Department of Urology, Suzhou Hospital of Anhui Medical University, Suzhou, China.
School of Clinical Medicine, Ningxia Medical University, Yinchuan, China.
J Clin Lab Anal. 2022 Jan;36(1):e24098. doi: 10.1002/jcla.24098. Epub 2021 Nov 24.
This study aimed to identify parameters with a higher diagnostic value for early screening of prostate cancer (PCa) at different ages.
A total of 294 patients were included and divided into two groups according to the age of patients (≤66 and >66 years). Receiver operating characteristic (ROC) curves of total prostate-specific antigen (TPSA), free PSA (FPSA), (F/T)PSA, PSA density (PSAD), PSA-AV score, the ratio of patients' age to prostate volume (AVR) and (F/T)/PSAD were constructed. The area under the ROC curve (AUC) was calculated, and differences in the AUC values among the above-mentioned parameters were compared.

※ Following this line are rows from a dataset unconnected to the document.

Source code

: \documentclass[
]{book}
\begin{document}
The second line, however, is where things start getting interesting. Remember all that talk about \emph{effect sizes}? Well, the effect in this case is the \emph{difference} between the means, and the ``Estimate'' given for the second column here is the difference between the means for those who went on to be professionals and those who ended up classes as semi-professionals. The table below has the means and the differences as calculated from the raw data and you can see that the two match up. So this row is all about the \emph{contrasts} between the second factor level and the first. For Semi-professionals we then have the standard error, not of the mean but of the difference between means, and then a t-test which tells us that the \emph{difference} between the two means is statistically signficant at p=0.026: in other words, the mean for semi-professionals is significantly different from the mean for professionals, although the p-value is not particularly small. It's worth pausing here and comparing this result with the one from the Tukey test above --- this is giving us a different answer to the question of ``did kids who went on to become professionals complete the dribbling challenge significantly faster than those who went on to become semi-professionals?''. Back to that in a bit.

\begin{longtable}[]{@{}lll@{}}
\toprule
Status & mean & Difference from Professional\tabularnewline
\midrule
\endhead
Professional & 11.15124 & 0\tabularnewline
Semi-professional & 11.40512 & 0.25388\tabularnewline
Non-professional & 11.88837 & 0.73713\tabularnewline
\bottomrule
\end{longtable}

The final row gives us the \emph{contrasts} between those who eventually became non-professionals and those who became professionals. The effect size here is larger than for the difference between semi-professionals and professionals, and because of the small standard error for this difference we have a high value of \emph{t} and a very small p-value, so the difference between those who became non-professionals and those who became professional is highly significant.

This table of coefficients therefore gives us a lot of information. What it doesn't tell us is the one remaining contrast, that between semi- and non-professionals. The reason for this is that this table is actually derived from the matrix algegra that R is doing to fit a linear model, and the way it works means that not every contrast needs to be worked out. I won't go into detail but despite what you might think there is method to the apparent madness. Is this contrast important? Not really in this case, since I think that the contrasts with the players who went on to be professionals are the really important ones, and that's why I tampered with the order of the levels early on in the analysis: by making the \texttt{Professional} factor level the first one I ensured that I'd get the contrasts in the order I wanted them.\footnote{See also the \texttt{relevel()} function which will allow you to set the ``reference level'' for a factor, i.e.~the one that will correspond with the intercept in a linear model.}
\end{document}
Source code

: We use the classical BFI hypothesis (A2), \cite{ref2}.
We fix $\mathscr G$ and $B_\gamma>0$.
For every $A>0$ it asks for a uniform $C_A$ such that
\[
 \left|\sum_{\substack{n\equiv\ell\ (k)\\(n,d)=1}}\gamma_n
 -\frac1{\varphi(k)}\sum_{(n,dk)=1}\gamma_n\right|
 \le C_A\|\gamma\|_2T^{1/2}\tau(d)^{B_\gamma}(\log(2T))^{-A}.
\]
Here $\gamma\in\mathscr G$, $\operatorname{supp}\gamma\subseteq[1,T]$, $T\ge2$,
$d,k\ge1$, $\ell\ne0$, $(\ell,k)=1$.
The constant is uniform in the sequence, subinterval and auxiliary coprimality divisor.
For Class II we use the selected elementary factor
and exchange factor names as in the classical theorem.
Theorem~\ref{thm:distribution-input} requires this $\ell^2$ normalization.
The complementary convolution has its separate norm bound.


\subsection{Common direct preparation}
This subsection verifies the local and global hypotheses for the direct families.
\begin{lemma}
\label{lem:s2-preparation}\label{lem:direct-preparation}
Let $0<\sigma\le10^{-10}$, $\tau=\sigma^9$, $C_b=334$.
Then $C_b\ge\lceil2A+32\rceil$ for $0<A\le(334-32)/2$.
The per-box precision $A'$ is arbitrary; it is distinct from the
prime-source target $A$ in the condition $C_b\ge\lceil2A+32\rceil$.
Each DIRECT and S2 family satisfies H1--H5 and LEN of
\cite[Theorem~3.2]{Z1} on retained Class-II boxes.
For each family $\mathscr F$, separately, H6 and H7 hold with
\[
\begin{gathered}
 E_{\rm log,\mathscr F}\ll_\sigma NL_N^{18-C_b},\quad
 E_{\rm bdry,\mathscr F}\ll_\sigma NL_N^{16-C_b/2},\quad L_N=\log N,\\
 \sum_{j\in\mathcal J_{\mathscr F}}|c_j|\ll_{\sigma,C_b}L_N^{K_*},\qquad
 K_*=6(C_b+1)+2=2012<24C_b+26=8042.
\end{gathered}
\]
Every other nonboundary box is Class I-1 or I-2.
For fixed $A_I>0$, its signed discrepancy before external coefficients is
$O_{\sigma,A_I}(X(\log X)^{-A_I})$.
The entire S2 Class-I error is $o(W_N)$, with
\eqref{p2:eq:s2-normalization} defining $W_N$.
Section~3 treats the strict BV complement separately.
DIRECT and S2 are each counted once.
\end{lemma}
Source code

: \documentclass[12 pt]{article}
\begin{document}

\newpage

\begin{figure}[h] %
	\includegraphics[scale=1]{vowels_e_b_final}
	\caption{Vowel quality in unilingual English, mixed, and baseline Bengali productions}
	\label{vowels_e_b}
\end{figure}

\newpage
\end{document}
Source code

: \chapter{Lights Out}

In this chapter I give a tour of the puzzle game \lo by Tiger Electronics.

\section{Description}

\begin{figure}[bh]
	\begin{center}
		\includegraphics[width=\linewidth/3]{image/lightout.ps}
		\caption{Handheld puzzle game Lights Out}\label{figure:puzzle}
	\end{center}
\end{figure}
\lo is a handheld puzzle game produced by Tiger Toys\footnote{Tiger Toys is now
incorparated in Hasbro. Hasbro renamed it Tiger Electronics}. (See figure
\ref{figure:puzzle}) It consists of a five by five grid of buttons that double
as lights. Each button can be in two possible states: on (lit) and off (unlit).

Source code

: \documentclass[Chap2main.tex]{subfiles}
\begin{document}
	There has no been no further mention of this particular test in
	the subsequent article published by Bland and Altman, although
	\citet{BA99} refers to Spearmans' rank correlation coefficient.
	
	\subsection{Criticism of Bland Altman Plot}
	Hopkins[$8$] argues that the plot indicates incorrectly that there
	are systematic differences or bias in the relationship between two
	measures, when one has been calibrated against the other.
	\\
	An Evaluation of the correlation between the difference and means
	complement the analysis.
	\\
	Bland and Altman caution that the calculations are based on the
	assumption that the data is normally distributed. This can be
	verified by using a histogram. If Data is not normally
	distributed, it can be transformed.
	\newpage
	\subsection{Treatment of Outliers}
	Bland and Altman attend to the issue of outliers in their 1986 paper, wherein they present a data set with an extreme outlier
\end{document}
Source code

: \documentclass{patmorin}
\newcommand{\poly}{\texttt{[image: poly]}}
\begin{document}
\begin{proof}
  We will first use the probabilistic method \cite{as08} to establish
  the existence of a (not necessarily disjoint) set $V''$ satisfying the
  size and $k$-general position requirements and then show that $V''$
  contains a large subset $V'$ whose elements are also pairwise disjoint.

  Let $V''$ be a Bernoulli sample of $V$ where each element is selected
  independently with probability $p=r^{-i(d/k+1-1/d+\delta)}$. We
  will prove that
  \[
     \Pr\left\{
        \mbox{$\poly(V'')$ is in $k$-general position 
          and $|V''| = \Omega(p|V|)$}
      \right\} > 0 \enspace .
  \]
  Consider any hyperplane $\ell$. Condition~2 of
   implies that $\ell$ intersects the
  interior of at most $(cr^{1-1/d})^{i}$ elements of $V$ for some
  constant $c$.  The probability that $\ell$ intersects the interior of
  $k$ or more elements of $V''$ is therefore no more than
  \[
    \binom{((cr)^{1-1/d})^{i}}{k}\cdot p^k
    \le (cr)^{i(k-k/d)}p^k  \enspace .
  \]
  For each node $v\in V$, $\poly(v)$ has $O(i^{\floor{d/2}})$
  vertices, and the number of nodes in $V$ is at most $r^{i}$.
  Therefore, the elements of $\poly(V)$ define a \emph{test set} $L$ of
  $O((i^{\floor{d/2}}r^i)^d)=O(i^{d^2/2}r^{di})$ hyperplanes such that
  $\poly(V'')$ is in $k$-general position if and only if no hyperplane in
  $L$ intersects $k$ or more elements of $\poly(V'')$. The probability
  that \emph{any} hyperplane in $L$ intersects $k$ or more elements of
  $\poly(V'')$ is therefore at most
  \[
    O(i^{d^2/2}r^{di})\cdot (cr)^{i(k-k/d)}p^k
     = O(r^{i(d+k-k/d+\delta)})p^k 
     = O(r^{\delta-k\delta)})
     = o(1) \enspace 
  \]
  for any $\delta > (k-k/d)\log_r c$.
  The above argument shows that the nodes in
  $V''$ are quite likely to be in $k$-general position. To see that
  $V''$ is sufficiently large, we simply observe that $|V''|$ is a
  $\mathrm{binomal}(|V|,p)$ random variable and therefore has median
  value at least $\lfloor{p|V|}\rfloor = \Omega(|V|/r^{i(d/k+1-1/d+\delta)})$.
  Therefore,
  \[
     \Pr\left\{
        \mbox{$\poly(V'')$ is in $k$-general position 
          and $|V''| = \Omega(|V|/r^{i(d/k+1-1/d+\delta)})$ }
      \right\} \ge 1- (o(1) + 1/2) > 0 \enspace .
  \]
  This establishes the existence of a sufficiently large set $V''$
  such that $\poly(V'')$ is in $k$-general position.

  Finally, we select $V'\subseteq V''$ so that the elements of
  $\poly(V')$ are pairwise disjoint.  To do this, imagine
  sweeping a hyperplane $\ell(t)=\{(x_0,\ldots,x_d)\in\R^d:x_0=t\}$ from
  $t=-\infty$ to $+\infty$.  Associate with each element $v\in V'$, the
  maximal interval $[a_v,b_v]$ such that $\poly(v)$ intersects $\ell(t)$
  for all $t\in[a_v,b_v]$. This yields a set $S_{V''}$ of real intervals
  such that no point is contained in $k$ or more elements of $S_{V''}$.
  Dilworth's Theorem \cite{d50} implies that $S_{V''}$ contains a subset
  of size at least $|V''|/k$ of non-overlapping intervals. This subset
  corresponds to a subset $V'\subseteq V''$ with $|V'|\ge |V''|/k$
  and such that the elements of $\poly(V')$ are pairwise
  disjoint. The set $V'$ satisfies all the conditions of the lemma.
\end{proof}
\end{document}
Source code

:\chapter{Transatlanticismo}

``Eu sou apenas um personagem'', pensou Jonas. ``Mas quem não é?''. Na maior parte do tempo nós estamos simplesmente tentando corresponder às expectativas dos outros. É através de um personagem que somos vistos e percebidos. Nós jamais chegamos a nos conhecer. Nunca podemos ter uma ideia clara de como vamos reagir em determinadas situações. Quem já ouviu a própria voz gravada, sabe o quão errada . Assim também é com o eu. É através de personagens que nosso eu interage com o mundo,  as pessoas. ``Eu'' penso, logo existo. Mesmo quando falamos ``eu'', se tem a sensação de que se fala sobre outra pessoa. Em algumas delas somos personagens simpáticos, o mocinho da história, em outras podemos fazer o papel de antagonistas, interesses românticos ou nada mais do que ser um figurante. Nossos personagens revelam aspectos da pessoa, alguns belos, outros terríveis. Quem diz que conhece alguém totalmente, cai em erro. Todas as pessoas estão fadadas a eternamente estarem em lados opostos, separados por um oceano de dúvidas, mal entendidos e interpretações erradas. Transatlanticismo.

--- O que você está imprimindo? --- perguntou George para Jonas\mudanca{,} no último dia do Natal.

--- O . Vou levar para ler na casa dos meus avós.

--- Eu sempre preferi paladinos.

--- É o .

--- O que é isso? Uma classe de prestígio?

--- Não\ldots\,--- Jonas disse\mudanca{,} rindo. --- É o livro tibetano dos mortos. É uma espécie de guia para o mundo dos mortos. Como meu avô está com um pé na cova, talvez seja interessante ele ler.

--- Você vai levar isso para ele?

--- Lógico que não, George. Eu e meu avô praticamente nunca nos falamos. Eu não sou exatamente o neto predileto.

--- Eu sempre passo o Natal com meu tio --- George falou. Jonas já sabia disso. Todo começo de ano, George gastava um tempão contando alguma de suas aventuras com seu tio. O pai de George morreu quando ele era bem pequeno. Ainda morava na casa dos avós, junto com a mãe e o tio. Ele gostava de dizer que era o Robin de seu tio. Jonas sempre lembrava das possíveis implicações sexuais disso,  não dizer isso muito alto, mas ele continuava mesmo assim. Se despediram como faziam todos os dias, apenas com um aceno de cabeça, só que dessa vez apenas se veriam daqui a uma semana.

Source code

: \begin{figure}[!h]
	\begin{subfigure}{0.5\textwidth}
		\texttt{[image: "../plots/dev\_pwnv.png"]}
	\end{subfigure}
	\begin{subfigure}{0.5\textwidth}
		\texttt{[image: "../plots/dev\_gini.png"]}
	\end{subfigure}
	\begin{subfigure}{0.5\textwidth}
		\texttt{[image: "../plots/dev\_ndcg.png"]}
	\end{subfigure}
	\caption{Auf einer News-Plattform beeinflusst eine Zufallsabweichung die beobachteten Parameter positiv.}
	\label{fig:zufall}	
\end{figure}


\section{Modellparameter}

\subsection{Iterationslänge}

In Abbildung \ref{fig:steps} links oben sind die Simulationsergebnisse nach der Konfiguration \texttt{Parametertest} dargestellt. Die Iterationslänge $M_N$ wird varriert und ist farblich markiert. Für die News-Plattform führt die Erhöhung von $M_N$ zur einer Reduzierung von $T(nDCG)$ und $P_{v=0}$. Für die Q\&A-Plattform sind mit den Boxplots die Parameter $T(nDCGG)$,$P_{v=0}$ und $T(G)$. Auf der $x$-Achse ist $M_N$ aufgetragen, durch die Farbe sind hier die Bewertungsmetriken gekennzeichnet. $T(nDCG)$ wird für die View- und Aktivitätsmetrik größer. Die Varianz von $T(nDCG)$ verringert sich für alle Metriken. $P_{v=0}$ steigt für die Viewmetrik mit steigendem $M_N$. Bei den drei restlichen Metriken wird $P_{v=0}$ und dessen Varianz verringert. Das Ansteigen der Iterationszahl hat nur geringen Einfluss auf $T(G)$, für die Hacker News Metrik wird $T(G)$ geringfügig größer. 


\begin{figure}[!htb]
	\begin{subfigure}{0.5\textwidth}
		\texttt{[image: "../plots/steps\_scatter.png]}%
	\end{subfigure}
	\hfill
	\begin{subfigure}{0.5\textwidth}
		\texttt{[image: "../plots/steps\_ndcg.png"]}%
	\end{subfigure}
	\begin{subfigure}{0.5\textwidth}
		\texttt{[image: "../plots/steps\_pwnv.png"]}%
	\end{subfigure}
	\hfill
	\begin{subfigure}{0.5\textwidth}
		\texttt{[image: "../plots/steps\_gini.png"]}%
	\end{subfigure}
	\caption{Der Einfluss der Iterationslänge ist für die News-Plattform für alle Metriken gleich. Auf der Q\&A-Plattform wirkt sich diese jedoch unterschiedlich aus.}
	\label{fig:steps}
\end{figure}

There were 121 patients in the ≤66 years age group (benign prostatic hyperplasia BPH, 103 patients; PCa 18 patients) and 173 patients in the >66 years age group (BPH, 100 patients; PCa, 73 patients). In the ≤66 years age group, the AUC value of AVR for PCa diagnosis was the highest; however, there was no statistically significant difference compared with the AUC values of PSAD and (F/T)/PSAD; compared with TPSA, FPSA, (F/T)PSA and PSA-AV, the differences were statistically significant. In the >66 years age group, the AUC values of PSAD and PSA-AV for PCa diagnosis were higher than those of TPSA, FPSA, (F/T)PSA and (F/T)/PSAD, and the difference was statistically significant; however, the difference was not statistically significant when compared with the AUC value of AVR.
In different age groups, screening indices for PCa diagnosis should be selected according to the age of patients.
本研究旨在确定不同年龄段前列腺癌(PCa)早期筛查具有更高诊断价值的参数。
共纳入 294 例患者,根据患者年龄(≤66 岁和>66 岁)分为两组。绘制总前列腺特异性抗原(TPSA)、游离前列腺特异性抗原(FPSA)、(F/T)PSA、PSA 密度(PSAD)、PSA 年龄比值(PSAV)评分、患者年龄与前列腺体积比(AVR)和(F/T)/PSAD 的受试者工作特征(ROC)曲线。计算 ROC 曲线下面积(AUC),比较上述参数 AUC 值的差异。
≤66 岁年龄组 121 例(良性前列腺增生症 BPH 103 例;PCa 18 例),>66 岁年龄组 173 例(BPH 100 例;PCa 73 例)。≤66 岁年龄组,AVR 对 PCa 诊断的 AUC 值最高,但与 PSAD 和(F/T)/PSAD 的 AUC 值相比无统计学差异;与 TPSA、FPSA、(F/T)PSA 和 PSA-AV 相比,差异有统计学意义。>66 岁年龄组,PSAD 和 PSA-AV 对 PCa 诊断的 AUC 值高于 TPSA、FPSA、(F/T)PSA 和(F/T)/PSAD,与 AVR 的 AUC 值相比差异有统计学意义;但与 AUC 值相比差异无统计学意义。
在不同年龄段,应根据患者年龄选择 PCa 诊断的筛查指标。